What is replayable: a receipt can be copied as bytes, but it should fail verification for a different job when you enforce job-scoped CST binding and compare bundle metadata to your expected job context.
Rollback posture
Receipt verification should degrade safely. If verification fails, your system should behave as if the model call is untrusted, even if the content looks plausible.
Rollbacks are operational decisions. Keep them tied to evidence you can show later, ideally by attaching the failed receipt and verifier output to the same case ticket.
| Action | Safe rollback | Evidence |
|---|---|---|
| Receipt signature fails | Quarantine the run output; block downstream automation; require re-run under a fresh CST. | Receipt bytes, signer key id used, signature verification error, timestamp. |
| Scope hash mismatch | Treat as cross-job contamination; invalidate the job; rotate job-scoped CST issuance path. | Expected CST scope hash, observed scope hash in receipt/bundle, job id mapping. |
| WPC pin mismatch (when required) | Stop processing and re-run only after re-issuing CST with the correct WPC hash pin. | WPC hash from clawcontrols, CST claims showing pinned hash, receipt binding fields. |
| Hash mismatch for request/response | Assume tampering or serialization mismatch; store raw payloads and canonicalization rules; re-run verification with agreed canonical form. | Computed hashes, canonicalization method/version, raw payload digests, receipt hashes. |
| Missing receipts for some calls | Fail the job audit; require all model calls to route through clawproxy; review OpenClaw provider configuration. | Expected call count vs receipts count, session timeline, proof bundle contents. |
FAQ
Can I verify a Gateway receipt without a proof bundle?

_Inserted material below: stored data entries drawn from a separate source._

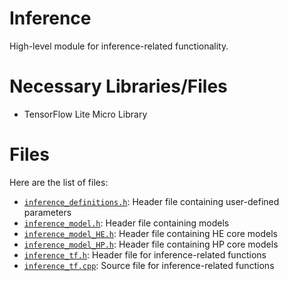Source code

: # Inference

High-level module for inference-related functionality.

# Necessary Libraries/Files
- TensorFlow Lite Micro Library

# Files

Here are the list of files:
- [`inference_definitions.h`](inference_definitions.h): Header file containing user-defined parameters
- [`inference_model.h`](inference_model.h): Header file containing models 
- [`inference_model_HE.h`](inference_model_HE.h): Header file containing HE core models
- [`inference_model_HP.h`](inference_model_HP.h): Header file containing HP core models
- [`inference_tf.h`](inference_tf.h): Header file for inference-related functions
- [`inference_tf.cpp`](inference_tf.cpp): Source file for inference-related functions
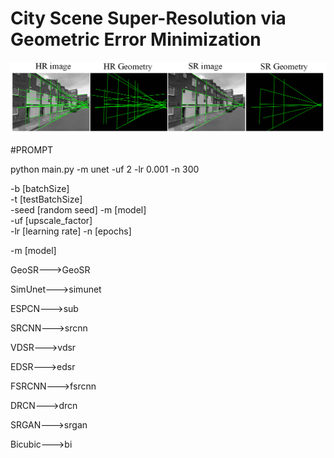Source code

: # City Scene Super-Resolution via Geometric Error Minimization

![Screenshot](problemdemo.png)


#PROMPT

python main.py -m unet -uf 2 -lr 0.001 -n 300

-b [batchSize]	
-t [testBatchSize]	
-seed [random seed]	
-m [model] 	
-uf [upscale_factor]	
-lr [learning rate]	
-n [epochs]	

-m [model] 	

GeoSR--->GeoSR

SimUnet--->simunet	

ESPCN--->sub	

SRCNN--->srcnn	

VDSR--->vdsr	

EDSR--->edsr	

FSRCNN--->fsrcnn	

DRCN--->drcn	

SRGAN--->srgan	

Bicubic--->bi	
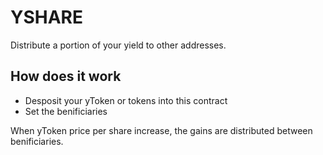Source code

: # YSHARE

Distribute a portion of your yield to other addresses.


## How does it work

- Desposit your yToken or tokens into this contract
- Set the benificiaries

When yToken price per share increase, the gains are distributed between benificiaries.

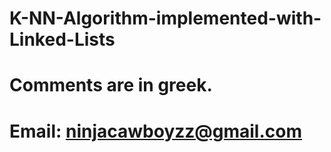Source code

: # K-NN-Algorithm-implemented-with-Linked-Lists
# Comments are in greek.
# Email: ninjacawboyzz@gmail.com

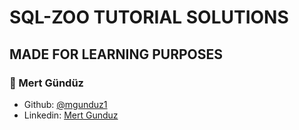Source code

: # SQL-ZOO TUTORIAL SOLUTIONS

## MADE FOR LEARNING PURPOSES

### 👤 Mert Gündüz
- Github: [@mgunduz1](https://github.com/mgunduz1)
- Linkedin: [Mert Gunduz](https://www.linkedin.com/in/mert-gunduz-875280202/)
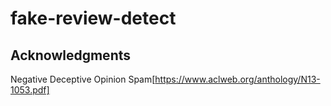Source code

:# fake-review-detect

## Acknowledgments
Negative Deceptive Opinion Spam[https://www.aclweb.org/anthology/N13-1053.pdf]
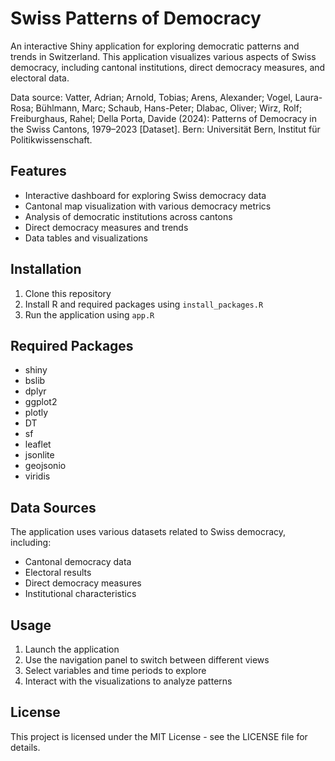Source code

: # Swiss Patterns of Democracy

An interactive Shiny application for exploring democratic patterns and trends in Switzerland. This application visualizes various aspects of Swiss democracy, including cantonal institutions, direct democracy measures, and electoral data.

Data source: Vatter, Adrian; Arnold, Tobias; Arens, Alexander; Vogel, Laura-Rosa; Bühlmann, Marc; Schaub, Hans-Peter; Dlabac, Oliver; Wirz, Rolf;
Freiburghaus, Rahel; Della Porta, Davide (2024): Patterns of Democracy in the Swiss Cantons, 1979–2023 [Dataset]. Bern: Universität Bern, Institut
für Politikwissenschaft.

## Features

- Interactive dashboard for exploring Swiss democracy data
- Cantonal map visualization with various democracy metrics
- Analysis of democratic institutions across cantons
- Direct democracy measures and trends
- Data tables and visualizations

## Installation

1. Clone this repository
2. Install R and required packages using `install_packages.R`
3. Run the application using `app.R`

## Required Packages

- shiny
- bslib
- dplyr
- ggplot2
- plotly
- DT
- sf
- leaflet
- jsonlite
- geojsonio
- viridis

## Data Sources

The application uses various datasets related to Swiss democracy, including:
- Cantonal democracy data
- Electoral results
- Direct democracy measures
- Institutional characteristics

## Usage

1. Launch the application
2. Use the navigation panel to switch between different views
3. Select variables and time periods to explore
4. Interact with the visualizations to analyze patterns

## License

This project is licensed under the MIT License - see the LICENSE file for details. 
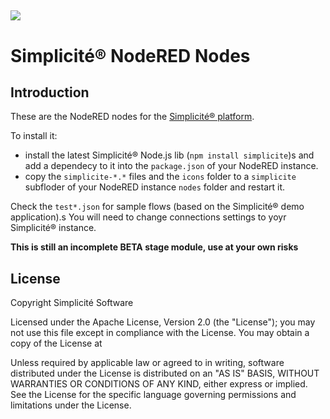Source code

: ![](http://www.simplicitesoftware.com/logos/logo250.png)
---

Simplicit&eacute;&reg; NodeRED Nodes
====================================

Introduction
------------

These are the NodeRED nodes for the [Simplicit&eacute;&reg; platform](http://www.simplicitesoftware.com).

To install it:

- install the latest Simplicit&eacute;&reg; Node.js lib (`npm install simplicite`)s
and add a dependecy to it into the `package.json` of your NodeRED instance.
- copy the `simplicite-*.*` files and the `icons` folder to a `simplicite` subfloder
of your NodeRED instance `nodes` folder and restart it. 

Check the `test*.json` for sample flows (based on the Simplicit&eacute;&reg; demo application).s
You will need to change connections settings to yoyr Simplicit&eacute;&reg; instance.

**This is still an incomplete __BETA__ stage module, use at your own risks**

License
-------

Copyright Simplicit&eacute; Software

Licensed under the Apache License, Version 2.0 (the "License");
you may not use this file except in compliance with the License.
You may obtain a copy of the License at

[](http://www.apache.org/licenses/LICENSE-2.0)

Unless required by applicable law or agreed to in writing, software
distributed under the License is distributed on an "AS IS" BASIS,
WITHOUT WARRANTIES OR CONDITIONS OF ANY KIND, either express or implied.
See the License for the specific language governing permissions and
limitations under the License.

Yes, if you have the receipt bytes, the correct public key for clawproxy, and the expected context (job id, CST scope hash, and any pinned WPC hash). In practice, teams use proof bundles because they reduce “missing context” failures and make audits easier.
Why do I need policy-as-code instead of putting rules in the prompt?
A prompt is not a permission boundary. A WPC is a signed artifact, and a CST can optionally pin that policy hash, so the execution layer can reject runs that do not match the intended constraints even if the model was instructed otherwise.
What should I treat as the source of truth: the transcript or the receipt?
For “did a specific model call happen with specific inputs and outputs,” the receipt is the evidence object because it is signed and hash-bound. Transcripts can still be useful, but they are easier to edit and harder to bind to a specific call.
What are common verification pitfalls?
The most common are: using the wrong signer key, skipping canonicalization rules when recomputing hashes, and failing to enforce job scoping so a receipt can be moved between jobs. Another pitfall is accepting “receipt-like” logs from the agent instead of verifying the clawproxy signature.
How does this relate to OpenClaw security controls?
OpenClaw controls what tools can run and where they run (sandbox vs host), but that does not automatically produce third-party verifiable evidence of model calls. Gateway receipts and proof bundles complement OpenClaw by providing audit artifacts for the model gateway path.